- **DATA RECORDS**:
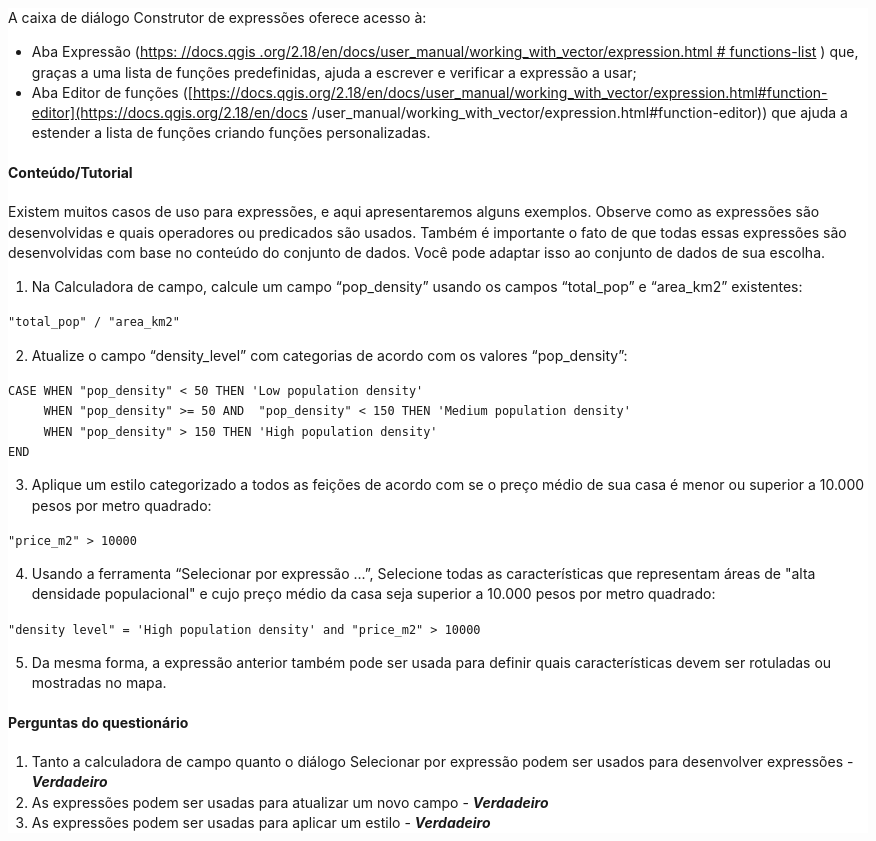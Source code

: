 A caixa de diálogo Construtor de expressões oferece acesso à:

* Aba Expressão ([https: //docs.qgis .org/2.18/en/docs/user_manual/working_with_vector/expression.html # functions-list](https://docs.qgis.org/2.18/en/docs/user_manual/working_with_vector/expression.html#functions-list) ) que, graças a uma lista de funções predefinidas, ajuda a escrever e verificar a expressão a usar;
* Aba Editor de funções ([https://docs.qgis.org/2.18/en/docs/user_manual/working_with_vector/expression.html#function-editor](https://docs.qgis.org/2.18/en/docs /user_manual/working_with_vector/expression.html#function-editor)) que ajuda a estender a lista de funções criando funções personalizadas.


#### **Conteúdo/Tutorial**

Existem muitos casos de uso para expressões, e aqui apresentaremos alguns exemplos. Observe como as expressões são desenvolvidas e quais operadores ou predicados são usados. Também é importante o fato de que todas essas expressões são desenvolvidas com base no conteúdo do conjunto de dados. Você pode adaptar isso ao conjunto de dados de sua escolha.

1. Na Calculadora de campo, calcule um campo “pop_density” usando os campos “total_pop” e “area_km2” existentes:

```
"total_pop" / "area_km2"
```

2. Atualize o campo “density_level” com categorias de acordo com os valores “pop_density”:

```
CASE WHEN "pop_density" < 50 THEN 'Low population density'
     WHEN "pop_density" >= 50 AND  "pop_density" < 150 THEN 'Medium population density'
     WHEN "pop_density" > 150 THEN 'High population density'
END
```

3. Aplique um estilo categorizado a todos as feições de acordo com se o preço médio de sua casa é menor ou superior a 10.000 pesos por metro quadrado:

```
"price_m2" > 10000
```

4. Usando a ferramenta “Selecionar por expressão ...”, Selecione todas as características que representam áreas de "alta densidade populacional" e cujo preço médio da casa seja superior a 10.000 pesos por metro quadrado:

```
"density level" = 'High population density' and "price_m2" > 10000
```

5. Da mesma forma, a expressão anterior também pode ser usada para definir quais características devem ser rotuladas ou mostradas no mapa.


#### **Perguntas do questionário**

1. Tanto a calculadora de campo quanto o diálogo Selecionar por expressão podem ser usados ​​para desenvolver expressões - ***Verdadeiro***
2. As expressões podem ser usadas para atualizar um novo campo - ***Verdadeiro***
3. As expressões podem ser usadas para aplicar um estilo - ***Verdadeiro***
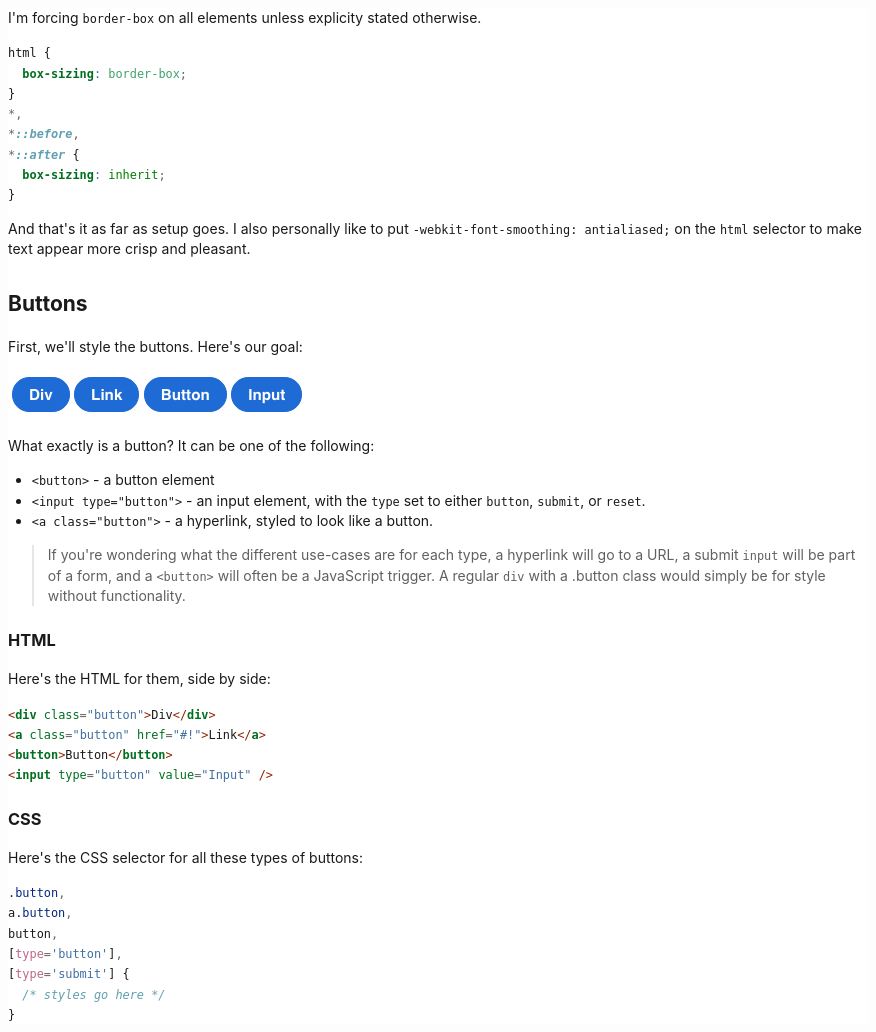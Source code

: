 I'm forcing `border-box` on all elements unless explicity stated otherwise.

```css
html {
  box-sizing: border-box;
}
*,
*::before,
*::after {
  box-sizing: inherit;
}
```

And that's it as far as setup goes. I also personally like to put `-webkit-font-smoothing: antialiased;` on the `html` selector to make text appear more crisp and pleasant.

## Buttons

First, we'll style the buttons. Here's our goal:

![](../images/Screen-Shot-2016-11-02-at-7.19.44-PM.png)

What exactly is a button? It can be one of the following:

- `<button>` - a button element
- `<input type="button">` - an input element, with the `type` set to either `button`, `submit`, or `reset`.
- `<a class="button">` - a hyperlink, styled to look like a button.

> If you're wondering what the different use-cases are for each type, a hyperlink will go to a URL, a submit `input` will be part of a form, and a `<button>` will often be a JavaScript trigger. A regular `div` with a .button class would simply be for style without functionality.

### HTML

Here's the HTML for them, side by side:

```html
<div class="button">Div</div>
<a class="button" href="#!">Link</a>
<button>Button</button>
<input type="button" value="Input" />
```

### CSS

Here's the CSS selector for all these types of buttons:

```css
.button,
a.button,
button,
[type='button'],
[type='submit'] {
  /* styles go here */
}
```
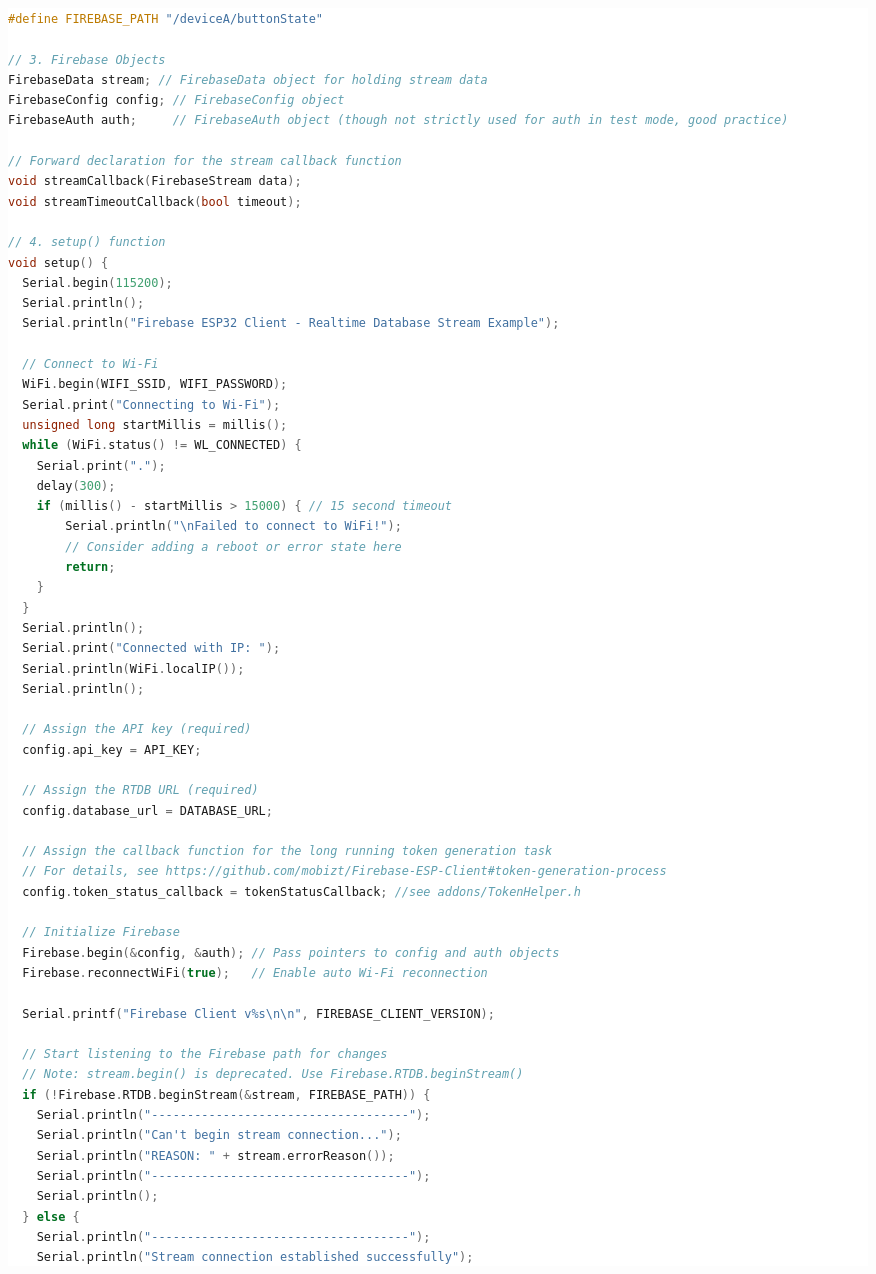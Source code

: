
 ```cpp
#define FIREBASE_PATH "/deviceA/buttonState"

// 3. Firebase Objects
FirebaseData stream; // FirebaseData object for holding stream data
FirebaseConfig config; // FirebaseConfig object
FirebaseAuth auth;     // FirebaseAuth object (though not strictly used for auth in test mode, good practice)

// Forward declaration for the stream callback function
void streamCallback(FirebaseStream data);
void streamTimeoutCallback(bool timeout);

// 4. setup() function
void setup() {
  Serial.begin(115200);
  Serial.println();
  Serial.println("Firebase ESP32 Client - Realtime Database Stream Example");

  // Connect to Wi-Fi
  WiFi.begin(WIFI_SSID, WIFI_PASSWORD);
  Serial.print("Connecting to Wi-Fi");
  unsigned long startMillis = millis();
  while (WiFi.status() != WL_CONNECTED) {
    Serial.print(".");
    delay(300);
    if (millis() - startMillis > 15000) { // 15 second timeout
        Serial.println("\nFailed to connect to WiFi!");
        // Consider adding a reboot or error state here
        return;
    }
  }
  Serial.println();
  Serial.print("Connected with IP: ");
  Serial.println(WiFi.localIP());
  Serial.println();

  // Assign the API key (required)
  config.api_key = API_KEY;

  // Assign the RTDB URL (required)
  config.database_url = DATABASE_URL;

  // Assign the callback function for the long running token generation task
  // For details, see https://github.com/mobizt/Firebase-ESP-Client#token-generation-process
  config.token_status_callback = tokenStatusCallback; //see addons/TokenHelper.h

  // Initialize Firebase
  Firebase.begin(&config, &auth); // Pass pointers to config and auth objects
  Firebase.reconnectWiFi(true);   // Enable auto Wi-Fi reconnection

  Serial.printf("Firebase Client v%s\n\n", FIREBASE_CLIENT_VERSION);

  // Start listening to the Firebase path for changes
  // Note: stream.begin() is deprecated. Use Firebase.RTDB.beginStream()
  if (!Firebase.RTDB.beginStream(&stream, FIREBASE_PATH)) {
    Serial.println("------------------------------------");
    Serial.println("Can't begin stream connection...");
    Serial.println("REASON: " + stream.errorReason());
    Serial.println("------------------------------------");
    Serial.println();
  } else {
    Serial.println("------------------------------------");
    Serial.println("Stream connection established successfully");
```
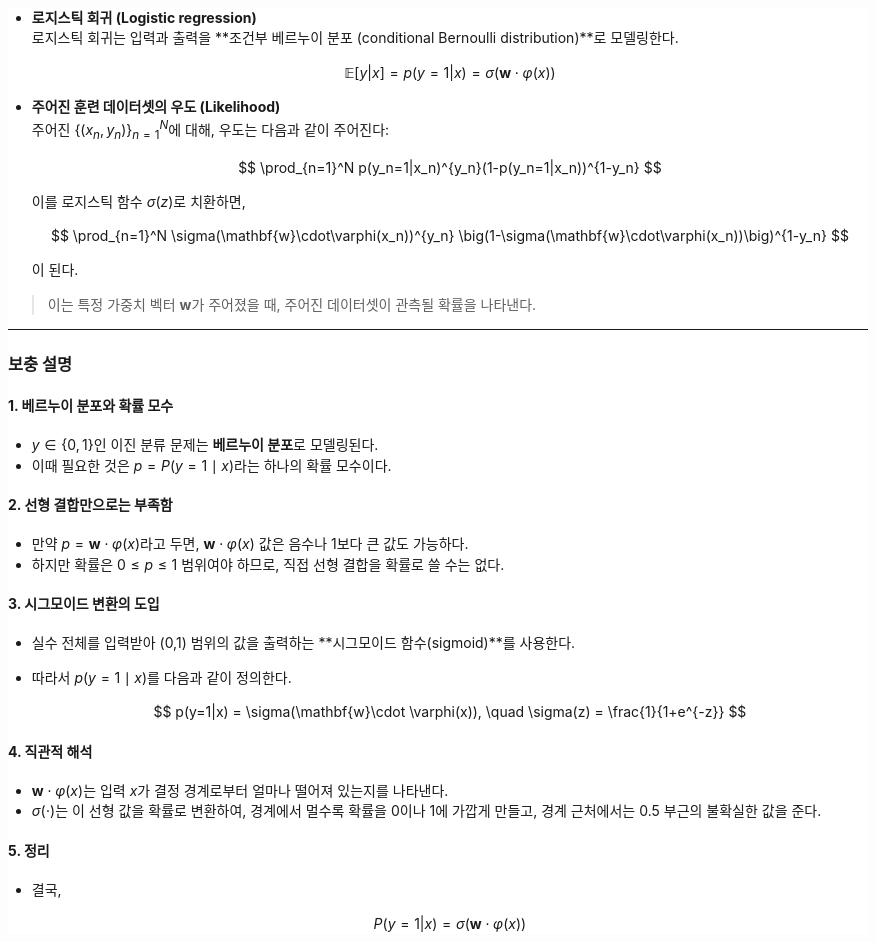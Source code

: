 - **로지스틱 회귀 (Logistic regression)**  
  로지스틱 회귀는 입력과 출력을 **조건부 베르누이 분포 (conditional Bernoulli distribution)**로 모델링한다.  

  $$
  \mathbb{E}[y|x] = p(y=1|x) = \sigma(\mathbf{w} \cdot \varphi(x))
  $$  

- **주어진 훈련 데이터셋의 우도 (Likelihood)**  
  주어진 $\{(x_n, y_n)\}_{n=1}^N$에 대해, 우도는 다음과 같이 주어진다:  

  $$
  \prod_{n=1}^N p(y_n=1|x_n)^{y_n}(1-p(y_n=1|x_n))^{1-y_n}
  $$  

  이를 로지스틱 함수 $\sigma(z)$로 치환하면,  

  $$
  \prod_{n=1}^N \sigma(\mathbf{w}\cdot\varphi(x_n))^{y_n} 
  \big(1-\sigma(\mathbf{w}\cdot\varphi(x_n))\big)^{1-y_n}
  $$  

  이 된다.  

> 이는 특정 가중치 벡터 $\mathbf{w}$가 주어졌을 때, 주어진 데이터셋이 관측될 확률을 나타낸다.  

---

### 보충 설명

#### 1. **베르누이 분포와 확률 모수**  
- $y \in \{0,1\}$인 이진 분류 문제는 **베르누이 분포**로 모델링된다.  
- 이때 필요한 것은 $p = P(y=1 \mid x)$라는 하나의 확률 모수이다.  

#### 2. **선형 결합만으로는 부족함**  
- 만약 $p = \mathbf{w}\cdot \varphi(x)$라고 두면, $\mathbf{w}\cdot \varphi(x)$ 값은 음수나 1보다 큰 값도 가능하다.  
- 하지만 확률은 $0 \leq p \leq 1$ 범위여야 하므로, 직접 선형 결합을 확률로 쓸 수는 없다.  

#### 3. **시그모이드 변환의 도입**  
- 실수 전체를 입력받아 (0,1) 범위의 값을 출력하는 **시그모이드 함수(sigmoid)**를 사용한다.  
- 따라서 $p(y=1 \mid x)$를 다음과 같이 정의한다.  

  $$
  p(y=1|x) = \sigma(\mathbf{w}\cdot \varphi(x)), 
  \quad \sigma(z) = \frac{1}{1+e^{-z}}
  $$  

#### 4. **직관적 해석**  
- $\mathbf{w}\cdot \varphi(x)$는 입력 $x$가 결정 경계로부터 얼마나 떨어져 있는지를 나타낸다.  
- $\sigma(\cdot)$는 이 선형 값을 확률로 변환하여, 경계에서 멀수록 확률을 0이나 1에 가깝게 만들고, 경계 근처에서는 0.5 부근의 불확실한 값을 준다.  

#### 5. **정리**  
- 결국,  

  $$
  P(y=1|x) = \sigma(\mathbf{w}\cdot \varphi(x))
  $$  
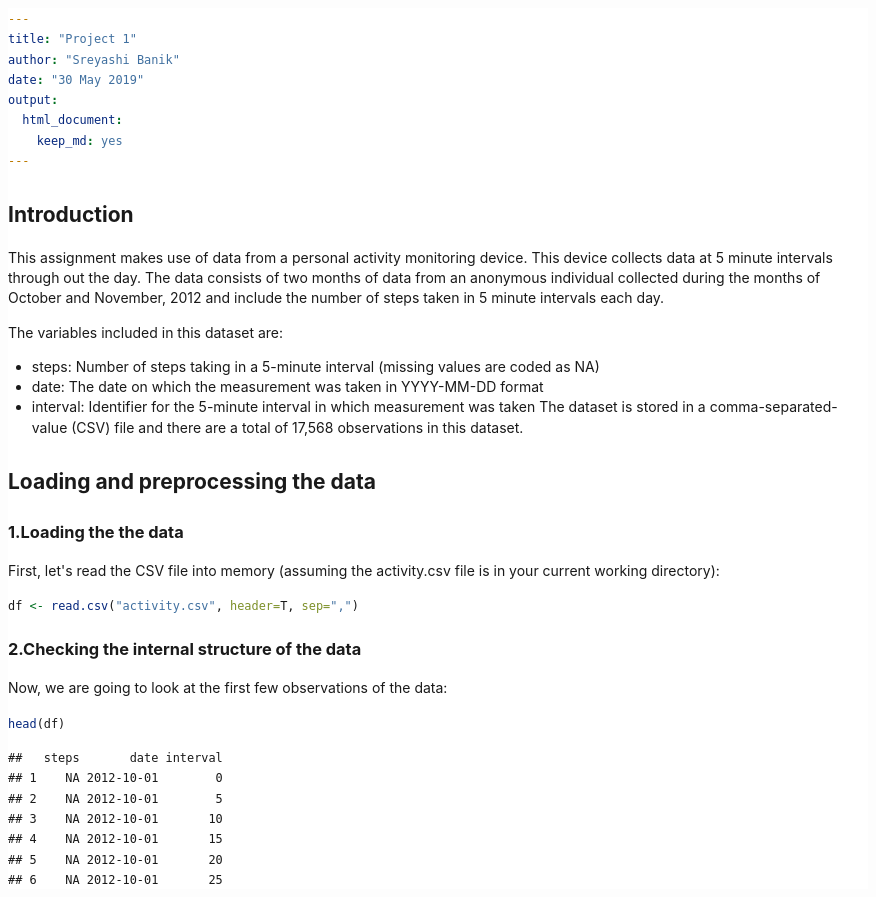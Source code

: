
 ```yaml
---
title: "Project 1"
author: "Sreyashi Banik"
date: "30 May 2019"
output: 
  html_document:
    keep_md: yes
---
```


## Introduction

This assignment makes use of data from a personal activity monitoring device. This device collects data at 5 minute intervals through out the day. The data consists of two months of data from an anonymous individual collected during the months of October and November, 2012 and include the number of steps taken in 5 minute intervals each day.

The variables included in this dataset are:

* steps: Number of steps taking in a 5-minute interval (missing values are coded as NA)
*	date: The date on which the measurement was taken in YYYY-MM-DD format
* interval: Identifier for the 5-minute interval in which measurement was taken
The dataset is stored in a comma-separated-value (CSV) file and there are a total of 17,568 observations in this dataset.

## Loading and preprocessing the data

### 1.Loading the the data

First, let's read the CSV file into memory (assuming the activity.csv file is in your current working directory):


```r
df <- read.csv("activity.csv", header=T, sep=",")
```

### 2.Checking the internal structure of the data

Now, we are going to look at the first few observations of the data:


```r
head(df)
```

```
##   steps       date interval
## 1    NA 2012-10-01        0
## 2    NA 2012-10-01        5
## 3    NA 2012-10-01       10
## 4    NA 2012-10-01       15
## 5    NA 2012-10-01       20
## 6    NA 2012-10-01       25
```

- **EXERCISE AIM**: Once the pictures are set aside, what is needed is the lines from the line with "- 하지만 확률은 $0" through the end of the data, written out exactly and alone.

- **OUTPUT FOR THIS TASK**:
- 하지만 확률은 $0 \leq p \leq 1$ 범위여야 하므로, 직접 선형 결합을 확률로 쓸 수는 없다.  

#### 3. **시그모이드 변환의 도입**  
- 실수 전체를 입력받아 (0,1) 범위의 값을 출력하는 **시그모이드 함수(sigmoid)**를 사용한다.  
- 따라서 $p(y=1 \mid x)$를 다음과 같이 정의한다.  

  $$
  p(y=1|x) = \sigma(\mathbf{w}\cdot \varphi(x)), 
  \quad \sigma(z) = \frac{1}{1+e^{-z}}
  $$  

#### 4. **직관적 해석**  
- $\mathbf{w}\cdot \varphi(x)$는 입력 $x$가 결정 경계로부터 얼마나 떨어져 있는지를 나타낸다.  
- $\sigma(\cdot)$는 이 선형 값을 확률로 변환하여, 경계에서 멀수록 확률을 0이나 1에 가깝게 만들고, 경계 근처에서는 0.5 부근의 불확실한 값을 준다.  

#### 5. **정리**  
- 결국,  

  $$
  P(y=1|x) = \sigma(\mathbf{w}\cdot \varphi(x))
  $$  
Source code

:
 ```yaml
---
title: "Project 1"
author: "Sreyashi Banik"
date: "30 May 2019"
output: 
  html_document:
    keep_md: yes
---
```


## Introduction

This assignment makes use of data from a personal activity monitoring device. This device collects data at 5 minute intervals through out the day. The data consists of two months of data from an anonymous individual collected during the months of October and November, 2012 and include the number of steps taken in 5 minute intervals each day.

The variables included in this dataset are:

* steps: Number of steps taking in a 5-minute interval (missing values are coded as NA)
*	date: The date on which the measurement was taken in YYYY-MM-DD format
* interval: Identifier for the 5-minute interval in which measurement was taken
The dataset is stored in a comma-separated-value (CSV) file and there are a total of 17,568 observations in this dataset.

## Loading and preprocessing the data

### 1.Loading the the data

First, let's read the CSV file into memory (assuming the activity.csv file is in your current working directory):


```r
df <- read.csv("activity.csv", header=T, sep=",")
```

### 2.Checking the internal structure of the data

Now, we are going to look at the first few observations of the data:


```r
head(df)
```

```
##   steps       date interval
## 1    NA 2012-10-01        0
## 2    NA 2012-10-01        5
## 3    NA 2012-10-01       10
## 4    NA 2012-10-01       15
## 5    NA 2012-10-01       20
## 6    NA 2012-10-01       25
```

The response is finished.